"""

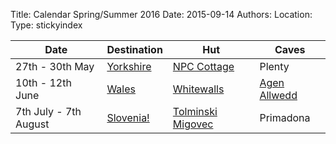 Title: Calendar Spring/Summer 2016
Date: 2015-09-14
Authors:
Location:
Type: stickyindex

|Date              | Destination                          | Hut                                                                                  | Caves  |
| ---              |  ---                                 | ---                                                                                  |  ---  |
|27th - 30th May| [Yorkshire](caves?search=Wales)  | [NPC Cottage](http://www.northernpennineclub.org.uk/greenclose/greenclose.htm)       | Plenty |
|10th - 12th June| [Wales](caves?search=Wales)  | [Whitewalls](http://www.chelseaspelaeo.org.uk/cottage.htm)       | [Agen Allwedd](caves?search=Agen) |
|7th July - 7th August| [Slovenia!](https://union.ic.ac.uk/rcc/caving/slovenia/)  | [Tolminski Migovec](https://union.ic.ac.uk/rcc/caving/slovenia/)       | Primadona |
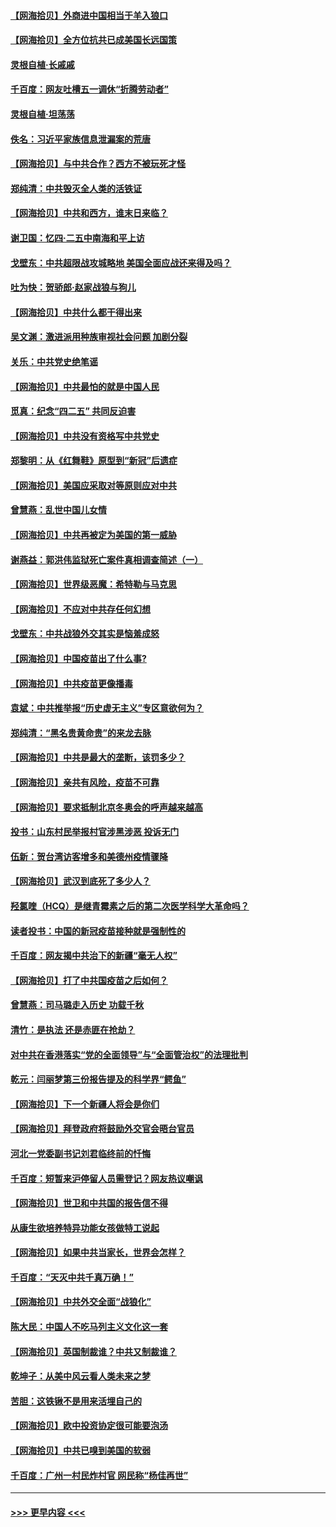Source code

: #### [【网海拾贝】外商进中国相当于羊入狼口](../pages/nsc993/n12908274.md?t=04271901) 
#### [【网海拾贝】全方位抗共已成美国长远国策](../pages/nsc993/n12906878.md?t=04271901) 
#### [灵根自植‧长戚戚](../pages/nsc993/n12905585.md?t=04271901) 
#### [千百度：网友吐槽五一调休“折腾劳动者”](../pages/nsc993/n12905934.md?t=04271901) 
#### [灵根自植‧坦荡荡](../pages/nsc993/n12905562.md?t=04271901) 
#### [佚名：习近平家族信息泄漏案的荒唐](../pages/nsc993/n12904705.md?t=04271901) 
#### [【网海拾贝】与中共合作？西方不被玩死才怪](../pages/nsc993/n12903873.md?t=04271901) 
#### [郑纯清：中共毁灭全人类的活铁证](../pages/nsc993/n12903785.md?t=04271901) 
#### [【网海拾贝】中共和西方，谁末日来临？](../pages/nsc993/n12903482.md?t=04271901) 
#### [谢卫国：忆四‧二五中南海和平上访](../pages/nsc993/n12902192.md?t=04271901) 
#### [戈壁东：中共超限战攻城略地 美国全面应战还来得及吗？](../pages/nsc993/n12902297.md?t=04271901) 
#### [吐为快：贺骄郎‧赵家战狼与狗儿](../pages/nsc993/n12902280.md?t=04271901) 
#### [【网海拾贝】中共什么都干得出来](../pages/nsc993/n12897500.md?t=04271901) 
#### [吴文渊：激进派用种族审视社会问题 加剧分裂](../pages/nsc993/n12893881.md?t=04271901) 
#### [关乐：中共党史绝笔谣](../pages/nsc993/n12897270.md?t=04271901) 
#### [【网海拾贝】中共最怕的就是中国人民](../pages/nsc993/n12894705.md?t=04271901) 
#### [觅真：纪念“四二五” 共同反迫害](../pages/nsc993/n12894553.md?t=04271901) 
#### [【网海拾贝】中共没有资格写中共党史](../pages/nsc993/n12892231.md?t=04271901) 
#### [郑黎明：从《红舞鞋》原型到“新冠”后遗症](../pages/nsc993/n12890469.md?t=04271901) 
#### [【网海拾贝】美国应采取对等原则应对中共](../pages/nsc993/n12889176.md?t=04271901) 
#### [曾慧燕：乱世中国儿女情](../pages/nsc993/n12887931.md?t=04271901) 
#### [【网海拾贝】中共再被定为美国的第一威胁](../pages/nsc993/n12887580.md?t=04271901) 
#### [谢燕益：郭洪伟监狱死亡案件真相调查简述（一）](../pages/nsc993/n12885648.md?t=04271901) 
#### [【网海拾贝】世界级恶魔：希特勒与马克思](../pages/nsc993/n12884062.md?t=04271901) 
#### [【网海拾贝】不应对中共存任何幻想](../pages/nsc993/n12881460.md?t=04271901) 
#### [戈壁东：中共战狼外交其实是恼羞成怒](../pages/nsc993/n12880392.md?t=04271901) 
#### [【网海拾贝】中国疫苗出了什么事?](../pages/nsc993/n12879124.md?t=04271901) 
#### [【网海拾贝】中共疫苗更像播毒](../pages/nsc993/n12876631.md?t=04271901) 
#### [袁斌：中共推举报“历史虚无主义”专区意欲何为？](../pages/nsc993/n12876530.md?t=04271901) 
#### [郑纯清：“黑名贵黄命贵”的来龙去脉](../pages/nsc993/n12875589.md?t=04271901) 
#### [【网海拾贝】中共是最大的垄断，该罚多少？](../pages/nsc993/n12874006.md?t=04271901) 
#### [【网海拾贝】亲共有风险，疫苗不可靠](../pages/nsc993/n12872224.md?t=04271901) 
#### [【网海拾贝】要求抵制北京冬奥会的呼声越来越高](../pages/nsc993/n12868962.md?t=04271901) 
#### [投书：山东村民举报村官涉黑涉恶 投诉无门](../pages/nsc993/n12869726.md?t=04271901) 
#### [伍新：贺台湾访客增多和美德州疫情骤降](../pages/nsc993/n12865651.md?t=04271901) 
#### [【网海拾贝】武汉到底死了多少人？](../pages/nsc993/n12863707.md?t=04271901) 
#### [羟氯喹（HCQ）是继青霉素之后的第二次医学科学大革命吗？](../pages/nsc993/n12638564.md?t=04271901) 
#### [读者投书：中国的新冠疫苗接种就是强制性的](../pages/nsc993/n12859932.md?t=04271901) 
#### [千百度：网友揭中共治下的新疆“毫无人权”](../pages/nsc993/n12858385.md?t=04271901) 
#### [【网海拾贝】打了中共国疫苗之后如何？](../pages/nsc993/n12857866.md?t=04271901) 
#### [曾慧燕：司马璐走入历史 功载千秋](../pages/nsc993/n12856996.md?t=04271901) 
#### [清竹：是执法 还是赤匪在抢劫？](../pages/nsc993/n12856952.md?t=04271901) 
#### [对中共在香港落实“党的全面领导”与“全面管治权”的法理批判](../pages/nsc993/n12856929.md?t=04271901) 
#### [乾元：闫丽梦第三份报告提及的科学界“鳄鱼”](../pages/nsc993/n12855985.md?t=04271901) 
#### [【网海拾贝】下一个新疆人将会是你们](../pages/nsc993/n12855864.md?t=04271901) 
#### [【网海拾贝】拜登政府将鼓励外交官会晤台官员](../pages/nsc993/n12853615.md?t=04271901) 
#### [河北一党委副书记刘君临终前的忏悔](../pages/nsc993/n12849420.md?t=04271901) 
#### [千百度：短暂来沪停留人员需登记？网友热议嘲讽](../pages/nsc993/n12853497.md?t=04271901) 
#### [【网海拾贝】世卫和中共国的报告信不得](../pages/nsc993/n12850902.md?t=04271901) 
#### [从康生欲培养特异功能女孩做特工说起](../pages/nsc993/n12849289.md?t=04271901) 
#### [【网海拾贝】如果中共当家长，世界会怎样？](../pages/nsc993/n12848436.md?t=04271901) 
#### [千百度：“天灭中共千真万确！”](../pages/nsc993/n12845659.md?t=04271901) 
#### [【网海拾贝】中共外交全面“战狼化”](../pages/nsc993/n12845607.md?t=04271901) 
#### [陈大民：中国人不吃马列主义文化这一套](../pages/nsc993/n12842496.md?t=04271901) 
#### [【网海拾贝】英国制裁谁？中共又制裁谁？](../pages/nsc993/n12840909.md?t=04271901) 
#### [乾坤子：从美中风云看人类未来之梦](../pages/nsc993/n12840590.md?t=04271901) 
#### [苦胆：这铁锹不是用来活埋自己的](../pages/nsc993/n12839512.md?t=04271901) 
#### [【网海拾贝】欧中投资协定很可能要泡汤](../pages/nsc993/n12835122.md?t=04271901) 
#### [【网海拾贝】中共已嗅到美国的软弱](../pages/nsc993/n12832411.md?t=04271901) 
#### [千百度：广州一村民炸村官 网民称“杨佳再世”](../pages/nsc993/n12832380.md?t=04271901) 

----
#### [ >>> 更早内容 <<< ](../indexes/nsc993-earlier.md)
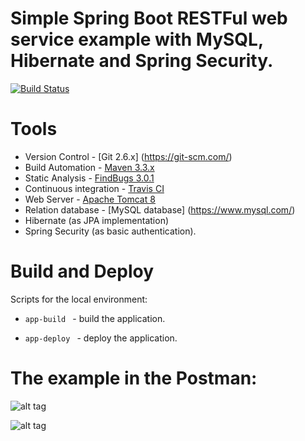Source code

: # Simple Spring Boot RESTFul web service example with MySQL, Hibernate and Spring Security.

[![Build Status](https://travis-ci.org/OKaluzny/spring-boot-rest.svg?branch=master)](https://travis-ci.org/OKaluzny/spring-boot-rest)

# Tools

* Version Control - [Git 2.6.x] (https://git-scm.com/)
* Build Automation - [Maven 3.3.x](https://maven.apache.org/)
* Static Analysis - [FindBugs 3.0.1](http://findbugs.sourceforge.net/)
* Continuous integration - [Travis CI](https://travis-ci.org)
* Web Server - [Apache Tomcat 8](http://tomcat.apache.org/)
* Relation database - [MySQL database] (https://www.mysql.com/)
* Hibernate (as JPA implementation)
* Spring Security (as basic authentication).

# Build and Deploy

Scripts for the local environment:

* `app-build ` - build the application.

* `app-deploy ` - deploy the application.

# The example in the Postman:

![alt tag](http://i.piccy.info/i9/6f4fab5a4515bc2487b1264b2c3d99ae/1477921963/48623/1085055/basic1.jpg)

![alt tag](http://i.piccy.info/i9/a228232e1f46a8e972a6210e89eea46c/1477921146/58237/1085055/basic.jpg)
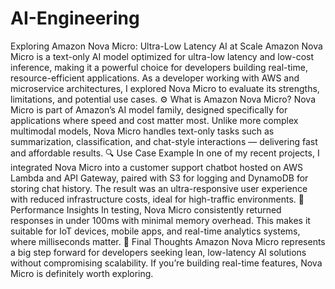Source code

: # AI-Engineering
Exploring Amazon Nova Micro: Ultra-Low Latency AI at Scale
Amazon Nova Micro is a text-only AI model optimized for ultra-low latency and low-cost inference, making it a powerful choice for developers building real-time, resource-efficient applications. As a developer working with AWS and microservice architectures, I explored Nova Micro to evaluate its strengths, limitations, and potential use cases.
⚙️ What is Amazon Nova Micro?
Nova Micro is part of Amazon’s AI model family, designed specifically for applications where speed and cost matter most. Unlike more complex multimodal models, Nova Micro handles text-only tasks such as summarization, classification, and chat-style interactions — delivering fast and affordable results.
🔍 Use Case Example
In one of my recent projects, I integrated Nova Micro into a customer support chatbot hosted on AWS Lambda and API Gateway, paired with S3 for logging and DynamoDB for storing chat history. The result was an ultra-responsive user experience with reduced infrastructure costs, ideal for high-traffic environments.
🧪 Performance Insights
In testing, Nova Micro consistently returned responses in under 100ms with minimal memory overhead. This makes it suitable for IoT devices, mobile apps, and real-time analytics systems, where milliseconds matter.
🧭 Final Thoughts
Amazon Nova Micro represents a big step forward for developers seeking lean, low-latency AI solutions without compromising scalability. If you’re building real-time features, Nova Micro is definitely worth exploring.

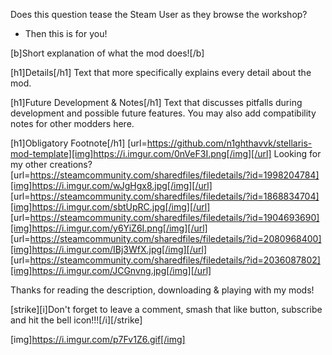 Does this question tease the Steam User as they browse the workshop?
 - Then this is for you!

[b]Short explanation of what the mod does![/b]

[h1]Details[/h1]
Text that more specifically explains every detail about the mod.

[h1]Future Development & Notes[/h1]
Text that discusses pitfalls during development and possible future features.
You may also add compatibility notes for other modders here.

[h1]Obligatory Footnote[/h1]
[url=https://github.com/n1ghthavvk/stellaris-mod-template][img]https://i.imgur.com/0nVeF3I.png[/img][/url]
Looking for my other creations?
[url=https://steamcommunity.com/sharedfiles/filedetails/?id=1998204784][img]https://i.imgur.com/wJgHgx8.jpg[/img][/url]
[url=https://steamcommunity.com/sharedfiles/filedetails/?id=1868834704][img]https://i.imgur.com/sbtUpRC.jpg[/img][/url]
[url=https://steamcommunity.com/sharedfiles/filedetails/?id=1904693690][img]https://i.imgur.com/y6YiZ6I.png[/img][/url]
[url=https://steamcommunity.com/sharedfiles/filedetails/?id=2080968400][img]https://i.imgur.com/IBj3WfX.jpg[/img][/url]
[url=https://steamcommunity.com/sharedfiles/filedetails/?id=2036087802][img]https://i.imgur.com/JCGnvng.jpg[/img][/url]

Thanks for reading the description, downloading & playing with my mods!

[strike][i]Don't forget to leave a comment, smash that like button, subscribe and hit the bell icon!!![/i][/strike]

[img]https://i.imgur.com/p7Fv1Z6.gif[/img]
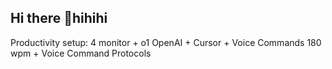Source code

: ## Hi there 👋hihihi 

Productivity setup: 4 monitor + o1 OpenAI + Cursor + Voice Commands 180 wpm +  Voice Command Protocols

"""

In the data above, retype exactly and only the lines between the one holding "- [Maven 3.3.x](https://maven.apache.org/)" and the one holding "deploy the application.", inclusive.

_Solution for this exercise_:
* Build Automation - [Maven 3.3.x](https://maven.apache.org/)
* Static Analysis - [FindBugs 3.0.1](http://findbugs.sourceforge.net/)
* Continuous integration - [Travis CI](https://travis-ci.org)
* Web Server - [Apache Tomcat 8](http://tomcat.apache.org/)
* Relation database - [MySQL database] (https://www.mysql.com/)
* Hibernate (as JPA implementation)
* Spring Security (as basic authentication).

# Build and Deploy

Scripts for the local environment:

* `app-build ` - build the application.

* `app-deploy ` - deploy the application.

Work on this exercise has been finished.